El sofá ensangrentado había sido reemplazado y la anciana no se encontraba en la sala de estar.
Zhaoyang subió las escaleras directamente para recoger algunas prendas y ponerlas en una mini maleta para su madre.
Arrastró la maleta escaleras abajo antes de que su hombre la detuviera, fumando en el porche.
Era la misma vista fascinante que vio en su oficina meses atrás.
La misma asfixia también, ugh.
Ella frunció el ceño pensando en ello.
—Realmente, deberías dejar de fumar.
No es saludable.
—Bien entonces.
—Luego arrojó el cigarrillo al suelo antes de pisarlo.
Quería quitarle la maleta, pero ella lo empujó—.
Sé lo que estás pensando.
No tienes que llevarme de regreso.
Tenemos nuestro propio chófer.
—Bueno, quisiste decir que “yo” tengo “mi” propio chófer.
Puedes ir y probar.
A ver si alguno de “mis” conductores te escucha.
—Le arrebató la maleta—.
Está a solo unos minutos en coche de la casa.
¿Tiene que cargar con esto?
—Blandió la maleta—.
La gente va a pensar que te vas de vacaciones.
—…
—la chica se quedó sin palabras y decidió rendirse.

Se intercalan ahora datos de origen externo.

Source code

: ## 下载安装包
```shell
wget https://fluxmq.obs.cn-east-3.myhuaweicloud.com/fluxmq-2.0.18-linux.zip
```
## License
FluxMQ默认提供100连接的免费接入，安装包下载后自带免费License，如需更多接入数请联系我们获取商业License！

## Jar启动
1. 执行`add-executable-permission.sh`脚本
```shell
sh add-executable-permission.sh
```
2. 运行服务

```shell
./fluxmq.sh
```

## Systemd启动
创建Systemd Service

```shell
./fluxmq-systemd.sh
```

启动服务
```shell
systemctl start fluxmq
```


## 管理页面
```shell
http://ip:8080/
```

«Siempre es mejor prepararse para lo peor», pensó Zhaoyang en el auto.
Huo Yunting la dejó en el hospital y se alejó rápidamente después.
Huo Zhenning dejó la sala justo después de que ella llegara.
Había muchos asuntos sin resolver en la empresa.
Se sentó y miró a su madre con simpatía, mientras su mano alcanzaba los pálidos dedos de su madre sobre la manta.
Los ojos de su madre permanecieron cerrados y su rostro permaneció frío.
Nada había cambiado.
Mañana sería la víspera de Año Nuevo.
Nadie en la familia jamás imaginó que pasarían así su Nochevieja.
Huo Zhenning llegó más tarde esa noche, pero fue sólo una breve visita antes de salir de la sala, suspirando.
Lu Zhaoyang sintió que se le encogía el corazón al ver a su madre aún en la cama la segunda mañana.
Huo Zhenning llegó pronto después del desayuno, pero se sentó al otro lado del sofá en la sala privada, leyendo su periódico.
En medio del silencio, llamaron a la puerta.
—Adelante —respondió Huo Zhenning detrás del periódico.
Era el médico, con una pila de informes en la mano.
—Sr.
Huo, los resultados están listos.
Zhaoyang levantó la cabeza y miró a los ojos del médico.